Let $H_1:=(H_1,B_1)$ and $H_2:=(H_2,B_2)$ are two pre-Hilbert spaces. Remembering that 'pre-Hilbert' means that $B_1$ and $B_2$ are non-negative sesquilinear forms in $H_1$ and $H_2$, respectively. Thus, $B_1$ and $B_2$ do not define a norm (define only seminorms). I want to prove that: $H_1$ and $H_2$ are Hausdorff space if and only if $H_1 \times H_2$ is Hausdorff space.
It's clear that $H:=(H_1\times H_2, B)$ is pre-Hibert space, where $B=B_1+B_2$. Recalling that the topology in a 'pre-Hilbert' space is the topology generated by the seminorm (which is the sesquilinear form). I'm not able to taste the rest.
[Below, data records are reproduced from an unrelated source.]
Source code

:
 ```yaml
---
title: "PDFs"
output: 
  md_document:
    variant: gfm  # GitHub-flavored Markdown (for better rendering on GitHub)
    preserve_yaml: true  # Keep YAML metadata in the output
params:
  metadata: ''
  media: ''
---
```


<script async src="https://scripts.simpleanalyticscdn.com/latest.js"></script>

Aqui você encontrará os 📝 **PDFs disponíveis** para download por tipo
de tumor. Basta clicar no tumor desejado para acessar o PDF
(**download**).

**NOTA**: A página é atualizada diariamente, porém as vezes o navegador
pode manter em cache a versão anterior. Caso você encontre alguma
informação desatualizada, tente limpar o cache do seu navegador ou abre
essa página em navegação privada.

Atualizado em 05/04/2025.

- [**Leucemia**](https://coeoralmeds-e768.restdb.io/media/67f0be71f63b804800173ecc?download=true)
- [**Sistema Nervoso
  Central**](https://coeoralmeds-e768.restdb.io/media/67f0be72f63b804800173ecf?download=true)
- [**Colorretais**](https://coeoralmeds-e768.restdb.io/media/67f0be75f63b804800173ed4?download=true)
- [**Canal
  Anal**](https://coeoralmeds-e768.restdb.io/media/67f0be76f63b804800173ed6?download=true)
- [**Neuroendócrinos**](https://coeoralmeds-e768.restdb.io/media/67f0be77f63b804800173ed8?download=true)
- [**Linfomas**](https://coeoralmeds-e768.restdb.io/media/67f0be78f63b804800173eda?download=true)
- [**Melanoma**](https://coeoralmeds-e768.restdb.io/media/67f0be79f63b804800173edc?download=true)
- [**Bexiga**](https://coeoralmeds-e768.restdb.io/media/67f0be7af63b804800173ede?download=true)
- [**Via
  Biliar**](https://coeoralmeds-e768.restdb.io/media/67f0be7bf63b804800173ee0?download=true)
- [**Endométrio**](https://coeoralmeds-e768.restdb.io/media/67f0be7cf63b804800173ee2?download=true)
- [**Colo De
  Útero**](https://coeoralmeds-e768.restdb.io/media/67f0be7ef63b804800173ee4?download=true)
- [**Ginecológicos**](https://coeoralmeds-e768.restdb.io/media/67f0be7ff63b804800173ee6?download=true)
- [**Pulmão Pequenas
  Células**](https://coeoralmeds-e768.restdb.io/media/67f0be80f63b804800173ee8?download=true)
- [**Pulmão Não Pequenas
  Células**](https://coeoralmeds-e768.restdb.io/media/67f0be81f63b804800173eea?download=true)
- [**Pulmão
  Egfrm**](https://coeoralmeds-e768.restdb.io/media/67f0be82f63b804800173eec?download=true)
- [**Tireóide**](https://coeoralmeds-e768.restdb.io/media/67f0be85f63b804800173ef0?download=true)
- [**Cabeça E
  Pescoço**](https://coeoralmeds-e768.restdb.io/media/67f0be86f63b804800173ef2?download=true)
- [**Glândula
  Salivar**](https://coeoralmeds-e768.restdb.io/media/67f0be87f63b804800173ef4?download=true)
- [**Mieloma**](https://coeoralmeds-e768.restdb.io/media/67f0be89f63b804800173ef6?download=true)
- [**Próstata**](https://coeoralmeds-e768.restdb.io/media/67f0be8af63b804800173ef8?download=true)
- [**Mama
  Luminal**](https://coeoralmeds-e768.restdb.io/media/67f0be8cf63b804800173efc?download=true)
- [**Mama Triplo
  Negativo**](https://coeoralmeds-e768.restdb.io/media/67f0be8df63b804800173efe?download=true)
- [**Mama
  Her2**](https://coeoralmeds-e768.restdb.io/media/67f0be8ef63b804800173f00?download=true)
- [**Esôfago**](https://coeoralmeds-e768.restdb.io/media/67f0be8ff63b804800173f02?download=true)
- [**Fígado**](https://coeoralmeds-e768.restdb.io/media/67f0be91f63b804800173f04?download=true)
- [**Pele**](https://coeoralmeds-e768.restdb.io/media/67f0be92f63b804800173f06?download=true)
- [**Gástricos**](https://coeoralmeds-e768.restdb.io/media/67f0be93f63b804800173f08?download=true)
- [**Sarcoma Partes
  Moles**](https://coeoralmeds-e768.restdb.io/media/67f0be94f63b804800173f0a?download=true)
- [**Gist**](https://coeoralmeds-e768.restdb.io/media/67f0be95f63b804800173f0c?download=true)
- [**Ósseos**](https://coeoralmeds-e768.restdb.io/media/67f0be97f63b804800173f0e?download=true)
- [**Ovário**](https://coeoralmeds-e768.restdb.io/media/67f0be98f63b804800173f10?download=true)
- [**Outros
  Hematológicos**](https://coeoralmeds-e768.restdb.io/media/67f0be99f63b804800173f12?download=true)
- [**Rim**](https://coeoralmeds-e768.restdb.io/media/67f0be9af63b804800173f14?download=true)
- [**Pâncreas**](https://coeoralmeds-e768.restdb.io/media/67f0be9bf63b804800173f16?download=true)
the answer seems long, but it is not, it is just detailed!
I assume that $B((x,y),(x',y')):=B_1(x,x')+B_2(y,y')$. So in the product space $H_1\times H_2$ with the topology induced by the seminorm induced by $B$,the basis consists of the sets $$D_{(x,y)}(r):=\{(z,w)\in H_1\times H_2: \sqrt{B_1(x-z,x-z)+B_2(y-w,y-w)}<r\} $$ with $(x,y)\in H_1\times H_2$ and $r>0$.
Step 1: Observe that the topology of $(H_1\times H_2, B)$ is equivalent to the product topology of $(H_1, B_1)$ and $(H_2,B_2)$.
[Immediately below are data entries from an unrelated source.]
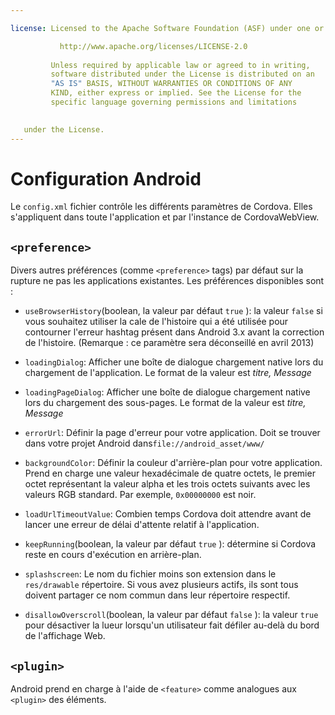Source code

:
 ```yaml
---

license: Licensed to the Apache Software Foundation (ASF) under one or more contributor license agreements. See the NOTICE file distributed with this work for additional information regarding copyright ownership. The ASF licenses this file to you under the Apache License, Version 2.0 (the "License"); you may not use this file except in compliance with the License. You may obtain a copy of the License at

           http://www.apache.org/licenses/LICENSE-2.0
    
         Unless required by applicable law or agreed to in writing,
         software distributed under the License is distributed on an
         "AS IS" BASIS, WITHOUT WARRANTIES OR CONDITIONS OF ANY
         KIND, either express or implied. See the License for the
         specific language governing permissions and limitations
    

   under the License.
---
```


# Configuration Android

Le `config.xml` fichier contrôle les différents paramètres de Cordova. Elles s'appliquent dans toute l'application et par l'instance de CordovaWebView.

## `<preference>`

Divers autres préférences (comme `<preference>` tags) par défaut sur la rupture ne pas les applications existantes. Les préférences disponibles sont :

*   `useBrowserHistory`(boolean, la valeur par défaut `true` ): la valeur `false` si vous souhaitez utiliser la cale de l'histoire qui a été utilisée pour contourner l'erreur hashtag présent dans Android 3.x avant la correction de l'histoire. (Remarque : ce paramètre sera déconseillé en avril 2013)

*   `loadingDialog`: Afficher une boîte de dialogue chargement native lors du chargement de l'application. Le format de la valeur est *titre, Message*

*   `loadingPageDialog`: Afficher une boîte de dialogue chargement native lors du chargement des sous-pages. Le format de la valeur est *titre, Message*

*   `errorUrl`: Définir la page d'erreur pour votre application. Doit se trouver dans votre projet Android dans`file://android_asset/www/`

*   `backgroundColor`: Définir la couleur d'arrière-plan pour votre application. Prend en charge une valeur hexadécimale de quatre octets, le premier octet représentant la valeur alpha et les trois octets suivants avec les valeurs RGB standard. Par exemple, `0x00000000` est noir.

*   `loadUrlTimeoutValue`: Combien temps Cordova doit attendre avant de lancer une erreur de délai d'attente relatif à l'application.

*   `keepRunning`(boolean, la valeur par défaut `true` ): détermine si Cordova reste en cours d'exécution en arrière-plan.

*   `splashscreen`: Le nom du fichier moins son extension dans le `res/drawable` répertoire. Si vous avez plusieurs actifs, ils sont tous doivent partager ce nom commun dans leur répertoire respectif.

*   `disallowOverscroll`(boolean, la valeur par défaut `false` ): la valeur `true` pour désactiver la lueur lorsqu'un utilisateur fait défiler au-delà du bord de l'affichage Web.

## `<plugin>`

Android prend en charge à l'aide de `<feature>` comme analogues aux `<plugin>` des éléments.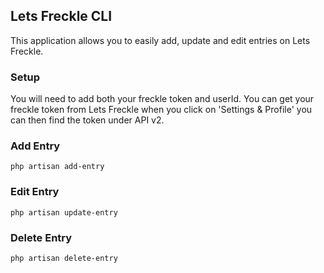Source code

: ## Lets Freckle CLI

This application allows you to easily add, update and edit entries on Lets Freckle.

### Setup

You will need to add both your freckle token and userId. You can get your freckle token from Lets Freckle when you click on 'Settings & Profile' you can then find the token under API v2.

### Add Entry

```
php artisan add-entry
```

### Edit Entry

```
php artisan update-entry
```

### Delete Entry

```
php artisan delete-entry
```


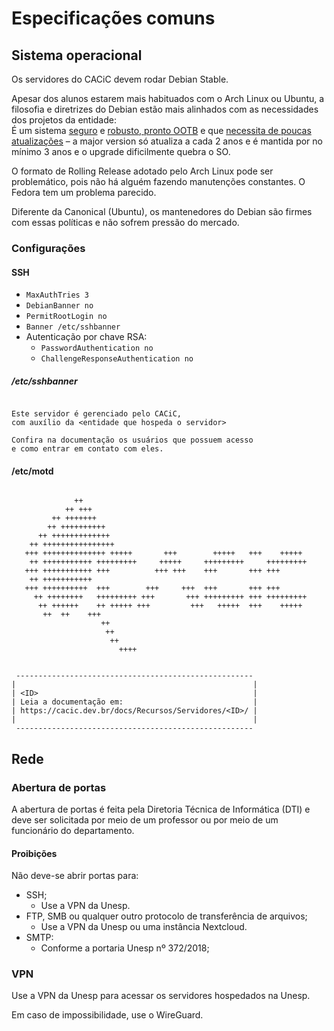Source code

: # Especificações comuns

## Sistema operacional

Os servidores do CACiC devem rodar Debian Stable.

Apesar dos alunos estarem mais habituados com o Arch Linux ou Ubuntu, a filosofia e diretrizes do Debian estão mais alinhados com as necessidades dos projetos da entidade:  
É um sistema [seguro](https://wiki.debian.org/WhyDebian#Security_and_Reliability) e [robusto, pronto OOTB](https://wiki.debian.org/DontBreakDebian) e que [necessita de poucas atualizações](https://www.debian.org/releases/) – a major version só atualiza a cada 2 anos e é mantida por no mínimo 3 anos e o upgrade dificilmente quebra o SO.

O formato de Rolling Release adotado pelo Arch Linux pode ser problemático, pois não há alguém fazendo manutenções constantes. O Fedora tem um problema parecido.

Diferente da Canonical (Ubuntu), os mantenedores do Debian são firmes com essas políticas e não sofrem pressão do mercado.

### Configurações

#### SSH

- `MaxAuthTries 3`
- `DebianBanner no`
- `PermitRootLogin no`
- `Banner /etc/sshbanner`
- Autenticação por chave RSA:
  - `PasswordAuthentication no`
  - `ChallengeResponseAuthentication no`

##### /etc/sshbanner

```

Este servidor é gerenciado pelo CACiC,
com auxílio da <entidade que hospeda o servidor>

Confira na documentação os usuários que possuem acesso
e como entrar em contato com eles.

```

#### /etc/motd

```

              ++
            ++ +++
         ++ +++++++
        ++ ++++++++++
      ++ +++++++++++++
    ++ ++++++++++++++++
   +++ ++++++++++++++ +++++       +++        +++++   +++    +++++
    ++ +++++++++++ +++++++++     +++++     +++++++++     +++++++++
   +++ +++++++++++ +++          +++ +++    +++       +++ +++
    ++ +++++++++++
   +++ ++++++++++  +++        +++     +++  +++       +++ +++
     ++ ++++++++   +++++++++ +++       +++ +++++++++ +++ +++++++++
      ++ ++++++    ++ +++++ +++         +++   +++++  +++    +++++
       ++  ++    +++
                    ++
                     ++
                      ++
                        ++++


 -----------------------------------------------------
|                                                     |
| <ID>                                                |
| Leia a documentação em:                             |
| https://cacic.dev.br/docs/Recursos/Servidores/<ID>/ |
|                                                     |
 -----------------------------------------------------
```

## Rede

### Abertura de portas

A abertura de portas é feita pela Diretoria Técnica de Informática (DTI) e deve ser solicitada por meio de um professor ou por meio de um funcionário do departamento.

#### Proibições

Não deve-se abrir portas para:

- SSH;
  - Use a VPN da Unesp.
- FTP, SMB ou qualquer outro protocolo de transferência de arquivos;
  - Use a VPN da Unesp ou uma instância Nextcloud.
- SMTP:
  - Conforme a portaria Unesp nº 372/2018;

### VPN

Use a VPN da Unesp para acessar os servidores hospedados na Unesp.

Em caso de impossibilidade, use o WireGuard.
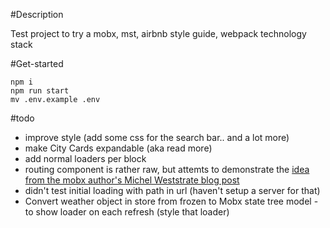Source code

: 
#Description

Test project to try a mobx, mst, airbnb style guide, webpack technology stack

#Get-started

```
npm i
npm run start
mv .env.example .env
```

#todo
 - improve style (add some css for the search bar.. and a lot more)
 - make City Cards expandable (aka read more)
 - add normal loaders per block
 - routing component is rather raw, but attemts to demonstrate the [idea from the mobx author's Michel Weststrate blog post](https://hackernoon.com/how-to-decouple-state-and-ui-a-k-a-you-dont-need-componentwillmount-cc90b787aa37)
 - didn't test initial loading with path in url (haven't setup a server for that)
 - Convert weather object in store from frozen to Mobx state tree model - to show loader on each refresh (style that loader)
The product topology has as a basis the sets $$D_x(r)\times D_y(r')=\{(z,w)\in H_1\times H_2: \sqrt{B_1(x-z,x-z)}<r\text{ and }\sqrt{B_2(y-w,y-w)}<r'\} $$ where $x\in H_1, y\in H_2$ and $r,r'>0$.
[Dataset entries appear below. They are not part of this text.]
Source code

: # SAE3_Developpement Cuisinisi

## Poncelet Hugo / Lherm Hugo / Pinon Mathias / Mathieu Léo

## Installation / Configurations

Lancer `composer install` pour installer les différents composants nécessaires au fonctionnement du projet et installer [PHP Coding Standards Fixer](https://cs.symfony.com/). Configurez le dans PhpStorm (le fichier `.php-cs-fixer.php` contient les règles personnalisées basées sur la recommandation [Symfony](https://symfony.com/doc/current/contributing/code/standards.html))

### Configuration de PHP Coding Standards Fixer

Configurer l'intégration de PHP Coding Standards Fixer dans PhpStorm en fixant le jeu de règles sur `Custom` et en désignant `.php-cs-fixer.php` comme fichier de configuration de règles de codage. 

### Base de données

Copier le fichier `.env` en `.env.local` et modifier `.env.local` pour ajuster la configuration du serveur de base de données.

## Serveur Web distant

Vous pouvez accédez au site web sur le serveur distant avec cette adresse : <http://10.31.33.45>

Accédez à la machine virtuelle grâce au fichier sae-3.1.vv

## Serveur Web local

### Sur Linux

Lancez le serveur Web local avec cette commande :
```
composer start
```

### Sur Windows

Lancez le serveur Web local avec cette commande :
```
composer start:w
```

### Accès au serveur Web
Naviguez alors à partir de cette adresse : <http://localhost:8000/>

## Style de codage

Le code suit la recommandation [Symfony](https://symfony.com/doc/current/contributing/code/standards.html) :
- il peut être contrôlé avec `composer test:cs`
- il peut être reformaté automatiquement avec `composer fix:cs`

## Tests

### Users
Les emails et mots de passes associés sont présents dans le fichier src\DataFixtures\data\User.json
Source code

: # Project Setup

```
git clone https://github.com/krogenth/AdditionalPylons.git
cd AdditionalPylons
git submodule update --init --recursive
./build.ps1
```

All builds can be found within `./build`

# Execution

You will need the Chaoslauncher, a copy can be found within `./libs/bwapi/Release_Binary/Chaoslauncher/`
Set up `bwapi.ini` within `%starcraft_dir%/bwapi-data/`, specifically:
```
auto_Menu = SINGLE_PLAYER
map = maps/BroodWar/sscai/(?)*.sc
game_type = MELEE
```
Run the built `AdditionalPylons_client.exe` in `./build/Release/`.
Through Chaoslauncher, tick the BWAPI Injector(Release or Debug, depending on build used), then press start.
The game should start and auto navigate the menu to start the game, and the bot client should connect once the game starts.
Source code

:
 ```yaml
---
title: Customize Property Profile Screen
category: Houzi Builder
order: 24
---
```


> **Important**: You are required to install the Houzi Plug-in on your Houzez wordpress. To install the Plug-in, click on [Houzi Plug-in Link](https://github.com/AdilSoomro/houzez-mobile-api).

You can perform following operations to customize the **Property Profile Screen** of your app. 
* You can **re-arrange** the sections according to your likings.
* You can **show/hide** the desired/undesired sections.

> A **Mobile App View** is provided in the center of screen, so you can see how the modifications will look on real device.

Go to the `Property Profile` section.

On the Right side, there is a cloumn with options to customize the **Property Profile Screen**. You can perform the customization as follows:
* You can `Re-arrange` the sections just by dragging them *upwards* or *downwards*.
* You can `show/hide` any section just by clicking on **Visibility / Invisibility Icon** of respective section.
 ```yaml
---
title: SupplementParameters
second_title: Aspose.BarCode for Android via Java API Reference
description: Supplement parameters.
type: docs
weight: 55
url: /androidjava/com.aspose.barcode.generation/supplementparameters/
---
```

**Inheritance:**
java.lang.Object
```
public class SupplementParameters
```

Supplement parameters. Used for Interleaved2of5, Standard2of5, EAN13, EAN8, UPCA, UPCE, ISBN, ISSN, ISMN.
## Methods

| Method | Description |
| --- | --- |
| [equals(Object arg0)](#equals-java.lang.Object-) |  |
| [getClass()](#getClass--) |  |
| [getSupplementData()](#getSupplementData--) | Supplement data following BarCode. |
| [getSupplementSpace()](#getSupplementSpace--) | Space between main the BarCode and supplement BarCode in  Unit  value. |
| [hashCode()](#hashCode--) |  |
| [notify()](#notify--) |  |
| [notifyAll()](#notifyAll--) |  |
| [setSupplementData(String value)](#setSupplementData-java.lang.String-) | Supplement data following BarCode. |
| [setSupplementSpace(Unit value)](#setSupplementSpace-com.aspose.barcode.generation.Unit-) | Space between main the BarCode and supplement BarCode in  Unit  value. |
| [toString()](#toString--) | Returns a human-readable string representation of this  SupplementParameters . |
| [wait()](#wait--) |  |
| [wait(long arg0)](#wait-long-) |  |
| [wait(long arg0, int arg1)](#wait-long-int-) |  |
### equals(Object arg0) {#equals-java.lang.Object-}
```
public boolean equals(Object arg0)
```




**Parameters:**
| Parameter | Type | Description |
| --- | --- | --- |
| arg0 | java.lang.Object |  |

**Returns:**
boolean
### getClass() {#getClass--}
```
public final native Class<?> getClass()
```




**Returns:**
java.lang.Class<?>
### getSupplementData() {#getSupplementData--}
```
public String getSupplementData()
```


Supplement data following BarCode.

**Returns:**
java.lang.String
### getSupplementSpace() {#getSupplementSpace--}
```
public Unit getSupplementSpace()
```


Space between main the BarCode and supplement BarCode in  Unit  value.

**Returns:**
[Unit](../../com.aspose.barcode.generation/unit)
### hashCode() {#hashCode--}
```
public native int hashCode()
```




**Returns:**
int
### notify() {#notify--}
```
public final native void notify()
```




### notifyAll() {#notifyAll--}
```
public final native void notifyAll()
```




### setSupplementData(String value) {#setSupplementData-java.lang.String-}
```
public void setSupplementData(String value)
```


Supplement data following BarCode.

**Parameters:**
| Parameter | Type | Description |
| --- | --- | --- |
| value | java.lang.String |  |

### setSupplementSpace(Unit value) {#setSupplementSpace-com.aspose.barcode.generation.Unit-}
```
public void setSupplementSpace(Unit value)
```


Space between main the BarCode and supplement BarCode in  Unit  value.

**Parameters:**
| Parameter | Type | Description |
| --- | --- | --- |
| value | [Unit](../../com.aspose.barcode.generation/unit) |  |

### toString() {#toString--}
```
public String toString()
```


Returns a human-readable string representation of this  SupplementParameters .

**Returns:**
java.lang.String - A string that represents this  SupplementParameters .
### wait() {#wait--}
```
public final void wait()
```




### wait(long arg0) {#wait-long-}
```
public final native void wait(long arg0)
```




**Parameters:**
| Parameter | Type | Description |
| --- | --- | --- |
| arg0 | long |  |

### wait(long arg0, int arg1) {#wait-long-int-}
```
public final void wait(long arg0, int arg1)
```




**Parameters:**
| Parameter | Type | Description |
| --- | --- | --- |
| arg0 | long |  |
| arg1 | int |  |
With some simple calculations we get that $D_{(x,y)}(r)\subset D_x(r)\times D_y(r)$ and that $D_x(r)\times D_y(r')\subset D_{(x,y)}(r+r')$, since for $s,t\geq0$ it is $\sqrt{s+t}\leq\sqrt{s}+\sqrt{t}$. This justifies that the topologies are equivalent.
Step 2: If $(X,\tau)$ and $(X,\tau')$ are two equivalent topologies on a space, then $(X,\tau)$ is Hausdorff if and only if $(X,\tau')$ is Hausdorff.
I leave this to you, it is easy.
Step 3: Let $(X,\tau_X)$ and $(Y,\tau_Y)$ be two topological spaces. It is true that $(X\times Y,\tau)$ (where $\tau$ is the product topology) is Hausdorff if and only if both $(X,\tau_X)$ and $(Y,\tau_Y)$ are Hausdorff.
This is again easy: for the converse, suppose that $(x,y), (x',y')$ are distinct points in $X\times Y$. Then either $x\neq x'$ or $y\neq y'$. WLOG assume that $x\neq x'$. Since $X$ is Hausdorff we can find $U,V\subset X$ neighborhoods of $x,x'$ respectively with $U\cap V=\emptyset$. The sets $U\times Y$ and $V\times Y$ are disjoint neighborhoods of $(x,y)$ and $(x',y')$ respectively.
Conversely, if $X\times Y$ is Hausdorff and $x\neq x'$ take $y\in Y$ and consider $(x,y), (x',y)$. These are distinct points in $X\times Y$, which is Hausdorff, so take disjoint neighborhoods of these points. Apply the projection onto $X$ (which is an open map) to obtain disjoint neighborhoods of $x$ and $x'$, which shows $X$ is Hausdorff (likewise for $Y$).